## Recorded data
________

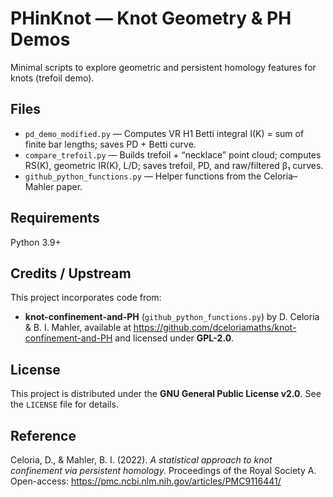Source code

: # PHinKnot — Knot Geometry & PH Demos

Minimal scripts to explore geometric and persistent homology features for knots (trefoil demo).

## Files
- `pd_demo_modified.py` — Computes VR H1 Betti integral I(K) = sum of finite bar lengths; saves PD + Betti curve.
- `compare_trefoil.py` — Builds trefoil + “necklace” point cloud; computes RS(K), geometric IR(K), L/D; saves trefoil, PD, and raw/filtered β₁ curves.
- `github_python_functions.py` — Helper functions from the Celoria–Mahler paper.

## Requirements
Python 3.9+

## Credits / Upstream
This project incorporates code from:
- **knot-confinement-and-PH** (`github_python_functions.py`) by D. Celoria & B. I. Mahler,
  available at https://github.com/dceloriamaths/knot-confinement-and-PH
  and licensed under **GPL-2.0**.

## License
This project is distributed under the **GNU General Public License v2.0**.
See the `LICENSE` file for details.

## Reference
Celoria, D., & Mahler, B. I. (2022).
*A statistical approach to knot confinement via persistent homology.*
Proceedings of the Royal Society A.
Open-access: https://pmc.ncbi.nlm.nih.gov/articles/PMC9116441/
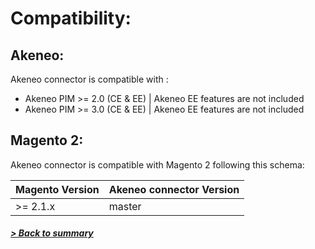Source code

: # Compatibility:

Akeneo:
------

Akeneo connector is compatible with :
* Akeneo PIM >= 2.0 (CE & EE) | Akeneo EE features are not included
* Akeneo PIM >= 3.0 (CE & EE) | Akeneo EE features are not included

Magento 2:
--------

Akeneo connector is compatible with Magento 2 following this schema:

| Magento Version | Akeneo connector Version |
|-----------------|--------------------------|
| >= 2.1.x        | master                   |

##### [> Back to summary](../summary.md)
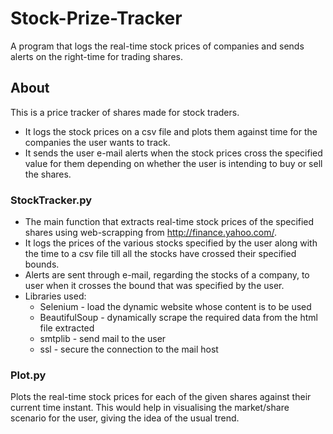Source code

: # Stock-Prize-Tracker
A program that logs the real-time stock prices of companies and sends alerts on the right-time for trading shares.

## About
This is a price tracker of shares made for stock traders.
* It logs the stock prices on a csv file and plots them against time for the companies the user wants to track.
* It sends the user e-mail alerts when the stock prices cross the specified value for them depending on whether the user is intending to buy or sell the shares.

### StockTracker.py
* The main function that extracts real-time stock prices of the specified shares using web-scrapping from http://finance.yahoo.com/.
* It logs the prices of the various stocks specified by the user along with the time to a csv file till all the stocks have crossed their specified bounds.
* Alerts are sent through e-mail, regarding the stocks of a company, to user when it crosses the bound that was specified by the user.
* Libraries used:
    * Selenium - load the dynamic website whose content is to be used
    * BeautifulSoup - dynamically scrape the required data from the html file extracted
    * smtplib - send mail to the user
    * ssl - secure the connection to the mail host

### Plot.py
Plots the real-time stock prices for each of the given shares against their current time instant. This would help in visualising the market/share scenario for the user, giving the idea of the usual trend.
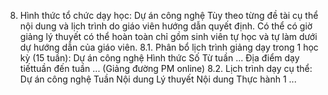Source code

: 8. Hình thức tổ chức dạy học: Dự án công nghệ
Tùy theo từng đề tài cụ thể nội dung và lịch trình do giáo viên hướng
dẫn quyết định. Có thể có giờ giảng lý thuyết có thể hoàn toàn chỉ gồm
sinh viên tự học và tự làm dưới dự hướng dẫn của giáo viên.
8.1. Phân bổ lịch trình giảng dạy trong 1 học kỳ (15 tuần): Dự án công nghệ Hình thức Số Từ tuần ... Địa điểm dạy tiếttuần đến tuần ... (Giảng đường PM online) 8.2. Lịch trình dạy cụ thể: Dự án công nghệ Tuần Nội dung Lý thuyết Nội dung Thực hành 1
...
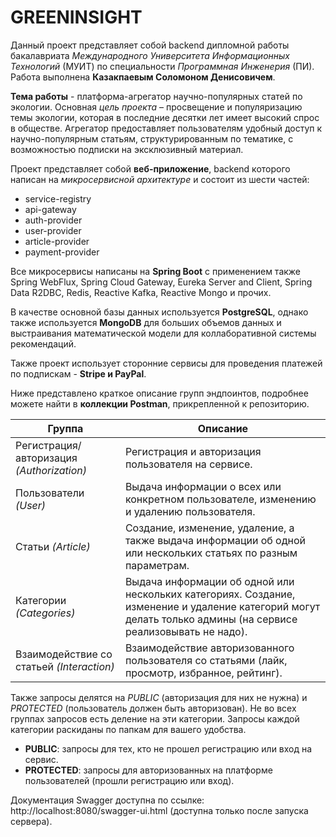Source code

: # GREENINSIGHT

Данный проект представляет собой backend дипломной работы бакалавриата *Международного Университета Информационных Технологий* (МУИТ) по специальности *Программная Инженерия* (ПИ). Работа выполнена **Казакпаевым Соломоном Денисовичем**. 

**Тема работы** - платформа-агрегатор научно-популярных статей по экологии. Основная *цель проекта* – просвещение и популяризацию темы экологии, которая в последние десятки лет имеет высокий спрос в обществе. Агрегатор предоставляет пользователям удобный доступ к научно-популярным статьям, структурированным по тематике, с возможностью подписки на эксклюзивный материал.

Проект представляет собой **веб-приложение**, backend которого написан на *микросервисной архитектуре* и состоит из шести частей: 

- service-registry
- api-gateway
- auth-provider
- user-provider
- article-provider
- payment-provider

Все микросервисы написаны на **Spring Boot** с применением также Spring WebFlux, Spring Cloud Gateway, Eureka Server and Client, Spring Data R2DBC, Redis, Reactive Kafka, Reactive Mongo и прочих.

В качестве основной базы данных используется **PostgreSQL**, однако также используется **MongoDB** для больших объемов данных и выстраивания математической модели для коллаборативной системы рекомендаций.

Также проект использует сторонние сервисы для проведения платежей по подпискам - **Stripe и PayPal**. 

Ниже представлено краткое описание групп эндпоинтов, подробнее можете найти в **коллекции Postman**, прикрепленной к репозиторию.

| Группа | Описание |
|--------|----------|
|Регистрация/авторизация *(Authorization)*| Регистрация и авторизация пользователя на сервисе.|
|Пользователи *(User)*| Выдача информации о всех или конкретном пользователе, изменению и удалению пользователя.| 
|Статьи *(Article)*| Создание, изменение, удаление, а также выдача информации об одной или нескольких статьях по разным параметрам.|
|Категории *(Categories)*| Выдача информации об одной или нескольких категориях. Создание, изменение и удаление категорий могут делать только админы (на сервисе реализовывать не надо).|
|Взаимодействие со статьей *(Interaction)*| Взаимодействие авторизованного пользователя со статьями (лайк, просмотр, избранное, рейтинг).|

Также запросы делятся на *PUBLIC* (авторизация для них не нужна) и *PROTECTED* (пользователь должен быть авторизован). Не во всех группах запросов есть деление на эти категории. Запросы каждой категории раскиданы по папкам для вашего удобства.

- **PUBLIC**: запросы для тех, кто не прошел регистрацию или вход на сервис.
- **PROTECTED**: запросы для авторизованных на платформе пользователей (прошли регистрацию или вход).

Документация Swagger доступна по ссылке: http://localhost:8080/swagger-ui.html (доступна только после запуска сервера).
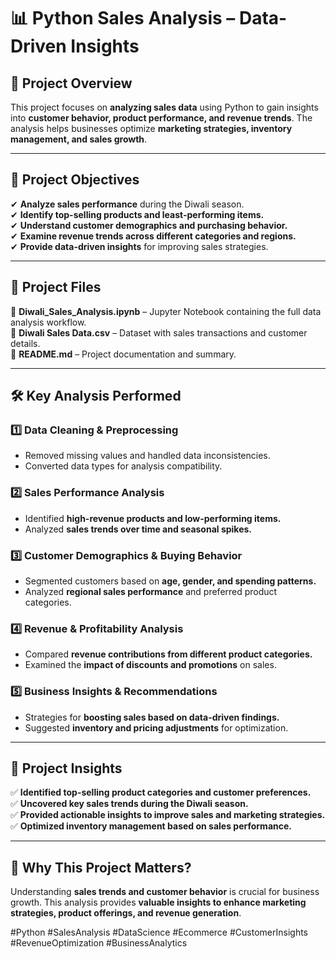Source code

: # 📊 **Python Sales Analysis – Data-Driven Insights**  

## 📌 **Project Overview**  
This project focuses on **analyzing sales data** using Python to gain insights into **customer behavior, product performance, and revenue trends**. The analysis helps businesses optimize **marketing strategies, inventory management, and sales growth**.  

---

## 🎯 **Project Objectives**  
✔ **Analyze sales performance** during the Diwali season.  
✔ **Identify top-selling products and least-performing items.**  
✔ **Understand customer demographics and purchasing behavior.**  
✔ **Examine revenue trends across different categories and regions.**  
✔ **Provide data-driven insights** for improving sales strategies.  

---

## 📂 **Project Files**  
📌 **Diwali_Sales_Analysis.ipynb** – Jupyter Notebook containing the full data analysis workflow.  
📌 **Diwali Sales Data.csv** – Dataset with sales transactions and customer details.  
📌 **README.md** – Project documentation and summary.  

---

## 🛠️ **Key Analysis Performed**  

### **1️⃣ Data Cleaning & Preprocessing**  
- Removed missing values and handled data inconsistencies.  
- Converted data types for analysis compatibility.  

### **2️⃣ Sales Performance Analysis**  
- Identified **high-revenue products and low-performing items.**  
- Analyzed **sales trends over time and seasonal spikes.**  

### **3️⃣ Customer Demographics & Buying Behavior**  
- Segmented customers based on **age, gender, and spending patterns.**  
- Analyzed **regional sales performance** and preferred product categories.  

### **4️⃣ Revenue & Profitability Analysis**  
- Compared **revenue contributions from different product categories.**  
- Examined the **impact of discounts and promotions** on sales.  

### **5️⃣ Business Insights & Recommendations**  
- Strategies for **boosting sales based on data-driven findings.**  
- Suggested **inventory and pricing adjustments** for optimization.  

---

## 📖 **Project Insights**  
✅ **Identified top-selling product categories and customer preferences.**  
✅ **Uncovered key sales trends during the Diwali season.**  
✅ **Provided actionable insights to improve sales and marketing strategies.**  
✅ **Optimized inventory management based on sales performance.**  

---

## 🚀 **Why This Project Matters?**  
Understanding **sales trends and customer behavior** is crucial for business growth. This analysis provides **valuable insights to enhance marketing strategies, product offerings, and revenue generation**.  

#Python #SalesAnalysis #DataScience #Ecommerce #CustomerInsights #RevenueOptimization #BusinessAnalytics
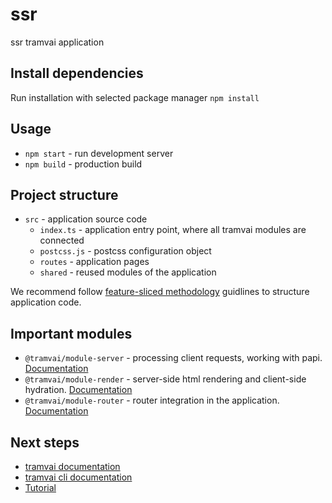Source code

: # ssr

ssr tramvai application

## Install dependencies

Run installation with selected package manager `npm install`

## Usage

- `npm start` - run development server
- `npm build` - production build

## Project structure

* `src` - application source code
  * `index.ts` - application entry point, where all tramvai modules are connected
  * `postcss.js` - postcss configuration object
  * `routes` - application pages
  * `shared` - reused modules of the application

We recommend follow [feature-sliced methodology](https://feature-sliced.design/) guidlines to structure application code.

## Important modules

* `@tramvai/module-server` - processing client requests, working with papi. [Documentation](https://tramvai.dev/docs/references/modules/server)
* `@tramvai/module-render` - server-side html rendering and client-side hydration. [Documentation](https://tramvai.dev/docs/references/modules/render)
* `@tramvai/module-router` - router integration in the application. [Documentation](https://tramvai.dev/docs/references/modules/router)

## Next steps

- [tramvai documentation](https://tramvai.dev/docs/get-started/overview)
- [tramvai cli documentation](https://tramvai.dev/docs/references/cli/base)
- [Tutorial](https://tramvai.dev/docs/tutorials/pokedex-app/new-app)
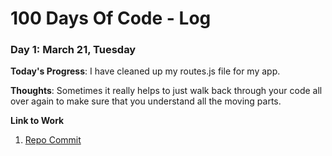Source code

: # 100 Days Of Code - Log

### Day 1: March 21, Tuesday

**Today's Progress**: I have cleaned up my routes.js file for my app.

**Thoughts**: Sometimes it really helps to just walk back through your code all over again to make sure that you understand all the moving parts.

**Link to Work**
1. [Repo Commit](https://github.com/maabrown/BeyApp/commit/1e479d074b2946bdb1f9198f586e39e5437b3a8b)

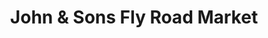 ---
title: "John & Sons Fly Road Market"
url: /east-syracuse/john-and-sons-fly-road-market/
shop: convenience
---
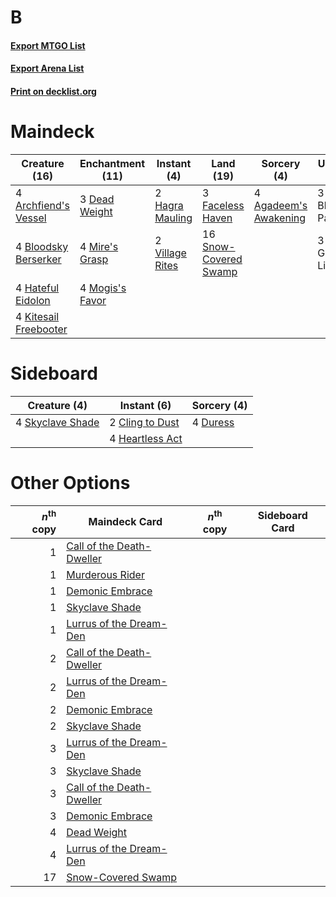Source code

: # B

#### [Export MTGO List](../collection/B/B.txt)
#### [Export Arena List](../collection/B/B_arena.txt)
#### [Print on decklist.org](http://decklist.org/?deckmain=4%09Agadeem's%20Awakening%0A4%09Archfiend's%20Vessel%0A3%09Blightstep%20Pathway%0A4%09Bloodsky%20Berserker%0A3%09Dead%20Weight%0A3%09Faceless%20Haven%0A2%09Hagra%20Mauling%0A4%09Hateful%20Eidolon%0A4%09Kitesail%20Freebooter%0A4%09Mire's%20Grasp%0A4%09Mogis's%20Favor%0A16%09Snow-Covered%20Swamp%0A3%09Valki,%20God%20of%20Lies%0A2%09Village%20Rites&deckside=2%09Cling%20to%20Dust%0A4%09Duress%0A4%09Heartless%20Act%0A4%09Skyclave%20Shade)
# Maindeck

|                                         Creature (16)                                          |                                     Enchantment (11)                                     |                                       Instant (4)                                        |                                           Land (19)                                            |                                          Sorcery (4)                                           |    Unknown (6)     |
|------------------------------------------------------------------------------------------------|------------------------------------------------------------------------------------------|------------------------------------------------------------------------------------------|------------------------------------------------------------------------------------------------|------------------------------------------------------------------------------------------------|--------------------|
|4 [Archfiend's Vessel](http://gatherer.wizards.com/Pages/Card/Details.aspx?multiverseid=485411) |3 [Dead Weight](http://gatherer.wizards.com/Pages/Card/Details.aspx?multiverseid=452817)  |2 [Hagra Mauling](http://gatherer.wizards.com/Pages/Card/Details.aspx?multiverseid=491741)|3 [Faceless Haven](http://gatherer.wizards.com/Pages/Card/Details.aspx?multiverseid=503874)     |4 [Agadeem's Awakening](http://gatherer.wizards.com/Pages/Card/Details.aspx?multiverseid=491723)|3 Blightstep Pathway|
|4 [Bloodsky Berserker](http://gatherer.wizards.com/Pages/Card/Details.aspx?multiverseid=503688) |4 [Mire's Grasp](http://gatherer.wizards.com/Pages/Card/Details.aspx?multiverseid=476357) |2 [Village Rites](http://gatherer.wizards.com/Pages/Card/Details.aspx?multiverseid=485449)|16 [Snow-Covered Swamp](http://gatherer.wizards.com/Pages/Card/Details.aspx?multiverseid=121256)|                                                                                                |3 Valki, God of Lies|
|4 [Hateful Eidolon](http://gatherer.wizards.com/Pages/Card/Details.aspx?multiverseid=476352)    |4 [Mogis's Favor](http://gatherer.wizards.com/Pages/Card/Details.aspx?multiverseid=476358)|                                                                                          |                                                                                                |                                                                                                |                    |
|4 [Kitesail Freebooter](http://gatherer.wizards.com/Pages/Card/Details.aspx?multiverseid=435264)|                                                                                          |                                                                                          |                                                                                                |                                                                                                |                    |


# Sideboard

|                                       Creature (4)                                        |                                       Instant (6)                                        |                                   Sorcery (4)                                    |
|-------------------------------------------------------------------------------------------|------------------------------------------------------------------------------------------|----------------------------------------------------------------------------------|
|4 [Skyclave Shade](http://gatherer.wizards.com/Pages/Card/Details.aspx?multiverseid=491763)|2 [Cling to Dust](http://gatherer.wizards.com/Pages/Card/Details.aspx?multiverseid=476338)|4 [Duress](http://gatherer.wizards.com/Pages/Card/Details.aspx?multiverseid=14557)|
|                                                                                           |4 [Heartless Act](http://gatherer.wizards.com/Pages/Card/Details.aspx?multiverseid=479611)|                                                                                  |


# Other Options

|*n*<sup>th</sup> copy|                                           Maindeck Card                                            |*n*<sup>th</sup> copy|Sideboard Card|
|--------------------:|----------------------------------------------------------------------------------------------------|---------------------|--------------|
|                    1|[Call of the Death-Dweller](http://gatherer.wizards.com/Pages/Card/Details.aspx?multiverseid=479598)|                     |              |
|                    1|[Murderous Rider](http://gatherer.wizards.com/Pages/Card/Details.aspx?multiverseid=473059)          |                     |              |
|                    1|[Demonic Embrace](http://gatherer.wizards.com/Pages/Card/Details.aspx?multiverseid=488255)          |                     |              |
|                    1|[Skyclave Shade](http://gatherer.wizards.com/Pages/Card/Details.aspx?multiverseid=491763)           |                     |              |
|                    1|[Lurrus of the Dream-Den](http://gatherer.wizards.com/Pages/Card/Details.aspx?multiverseid=479746)  |                     |              |
|                    2|[Call of the Death-Dweller](http://gatherer.wizards.com/Pages/Card/Details.aspx?multiverseid=479598)|                     |              |
|                    2|[Lurrus of the Dream-Den](http://gatherer.wizards.com/Pages/Card/Details.aspx?multiverseid=479746)  |                     |              |
|                    2|[Demonic Embrace](http://gatherer.wizards.com/Pages/Card/Details.aspx?multiverseid=488255)          |                     |              |
|                    2|[Skyclave Shade](http://gatherer.wizards.com/Pages/Card/Details.aspx?multiverseid=491763)           |                     |              |
|                    3|[Lurrus of the Dream-Den](http://gatherer.wizards.com/Pages/Card/Details.aspx?multiverseid=479746)  |                     |              |
|                    3|[Skyclave Shade](http://gatherer.wizards.com/Pages/Card/Details.aspx?multiverseid=491763)           |                     |              |
|                    3|[Call of the Death-Dweller](http://gatherer.wizards.com/Pages/Card/Details.aspx?multiverseid=479598)|                     |              |
|                    3|[Demonic Embrace](http://gatherer.wizards.com/Pages/Card/Details.aspx?multiverseid=488255)          |                     |              |
|                    4|[Dead Weight](http://gatherer.wizards.com/Pages/Card/Details.aspx?multiverseid=452817)              |                     |              |
|                    4|[Lurrus of the Dream-Den](http://gatherer.wizards.com/Pages/Card/Details.aspx?multiverseid=479746)  |                     |              |
|                   17|[Snow-Covered Swamp](http://gatherer.wizards.com/Pages/Card/Details.aspx?multiverseid=121256)       |                     |              |

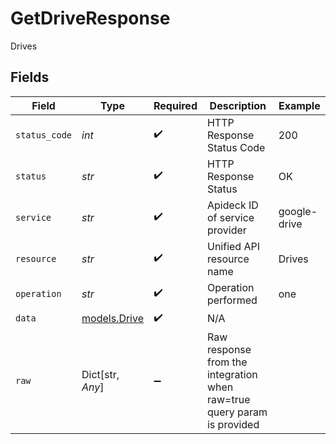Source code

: # GetDriveResponse

Drives


## Fields

| Field                                                                   | Type                                                                    | Required                                                                | Description                                                             | Example                                                                 |
| ----------------------------------------------------------------------- | ----------------------------------------------------------------------- | ----------------------------------------------------------------------- | ----------------------------------------------------------------------- | ----------------------------------------------------------------------- |
| `status_code`                                                           | *int*                                                                   | :heavy_check_mark:                                                      | HTTP Response Status Code                                               | 200                                                                     |
| `status`                                                                | *str*                                                                   | :heavy_check_mark:                                                      | HTTP Response Status                                                    | OK                                                                      |
| `service`                                                               | *str*                                                                   | :heavy_check_mark:                                                      | Apideck ID of service provider                                          | google-drive                                                            |
| `resource`                                                              | *str*                                                                   | :heavy_check_mark:                                                      | Unified API resource name                                               | Drives                                                                  |
| `operation`                                                             | *str*                                                                   | :heavy_check_mark:                                                      | Operation performed                                                     | one                                                                     |
| `data`                                                                  | [models.Drive](../models/drive.md)                                      | :heavy_check_mark:                                                      | N/A                                                                     |                                                                         |
| `raw`                                                                   | Dict[str, *Any*]                                                        | :heavy_minus_sign:                                                      | Raw response from the integration when raw=true query param is provided |                                                                         |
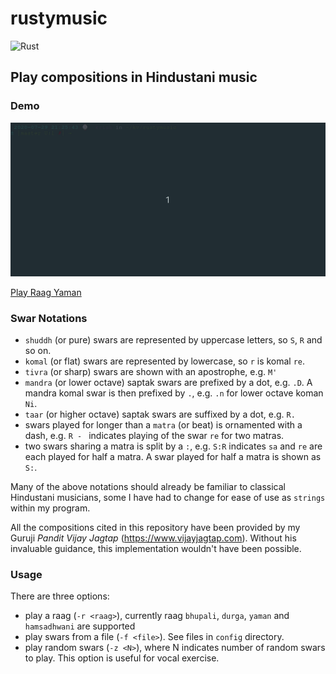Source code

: # rustymusic

![Rust](https://github.com/nvasudevan/rustymusic/workflows/Rust/badge.svg)

## Play compositions in Hindustani music

### Demo

![Playing Raag Yaman](demo/demo.gif)

[Play Raag Yaman](https://raw.githubusercontent.com/nvasudevan/rustymusic/master/demo/demo.mp3)


### Swar Notations

- `shuddh` (or pure) swars are represented by uppercase letters, so `S`, `R` and so on.
- `komal` (or flat) swars are represented by lowercase, so `r` is komal `re`.
- `tivra` (or sharp) swars are shown with an apostrophe, e.g. `M'`
- `mandra` (or lower octave) saptak swars are prefixed by a dot, e.g. `.D`. 
  A mandra komal swar is then prefixed by `.`, e.g. `.n` for lower octave koman `Ni`.
- `taar` (or higher octave) saptak swars are suffixed by a dot, e.g. `R.`
- swars played for longer than a `matra` (or beat) is ornamented with a dash, e.g. `R - ` indicates playing
  of the swar `re` for two matras.
- two swars sharing a matra is split by a `:`, e.g. `S:R` indicates `sa` and `re` are each played for
  half a matra. A swar played for half a matra is shown as `S:`. 

Many of the above notations should already be familiar to classical Hindustani musicians,
some I have had to change for ease of use as `strings` within my program.

All the compositions cited in this repository have been provided by my
Guruji _Pandit Vijay Jagtap_ (https://www.vijayjagtap.com). Without his invaluable guidance,
this implementation wouldn't have been possible.

### Usage

There are three options:

- play a raag (`-r <raag>`), currently raag `bhupali`, `durga`, `yaman` and `hamsadhwani` are supported
- play swars from a file (`-f <file>`). See files in `config` directory.
- play random swars (`-z <N>`), where N indicates number of random swars to play. This option is useful for vocal exercise.

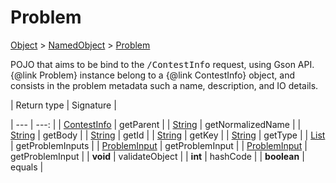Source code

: 
# Problem

[Object]() > [NamedObject](nullfr/faylixe/googlecodejam/client/common/NamedObject.md) > [Problem](nullfr/faylixe/googlecodejam/client/webservice/Problem.md)


<p>POJO that aims to be bind to the <tt>/ContestInfo</tt>
 request, using Gson API. {@link Problem} instance belong
 to a {@link ContestInfo} object, and consists in the problem
 metadata such a name, description, and IO details.</p>
| Return type | Signature |

| --- | ---: |
| [ContestInfo](nullfr/faylixe/googlecodejam/client/webservice/ContestInfo.md) | getParent |
| [String]() | getNormalizedName |
| [String]() | getBody |
| [String]() | getId |
| [String]() | getKey |
| [String]() | getType |
| [List]() | getProblemInputs |
| [ProblemInput](nullfr/faylixe/googlecodejam/client/webservice/ProblemInput.md) | getProblemInput |
| [ProblemInput](nullfr/faylixe/googlecodejam/client/webservice/ProblemInput.md) | getProblemInput |
| **void** | validateObject |
| **int** | hashCode |
| **boolean** | equals |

________

## Task
Over the whole of the material above, count the lines that contain the word "Hình"; give only the number.

## Completed exercise
2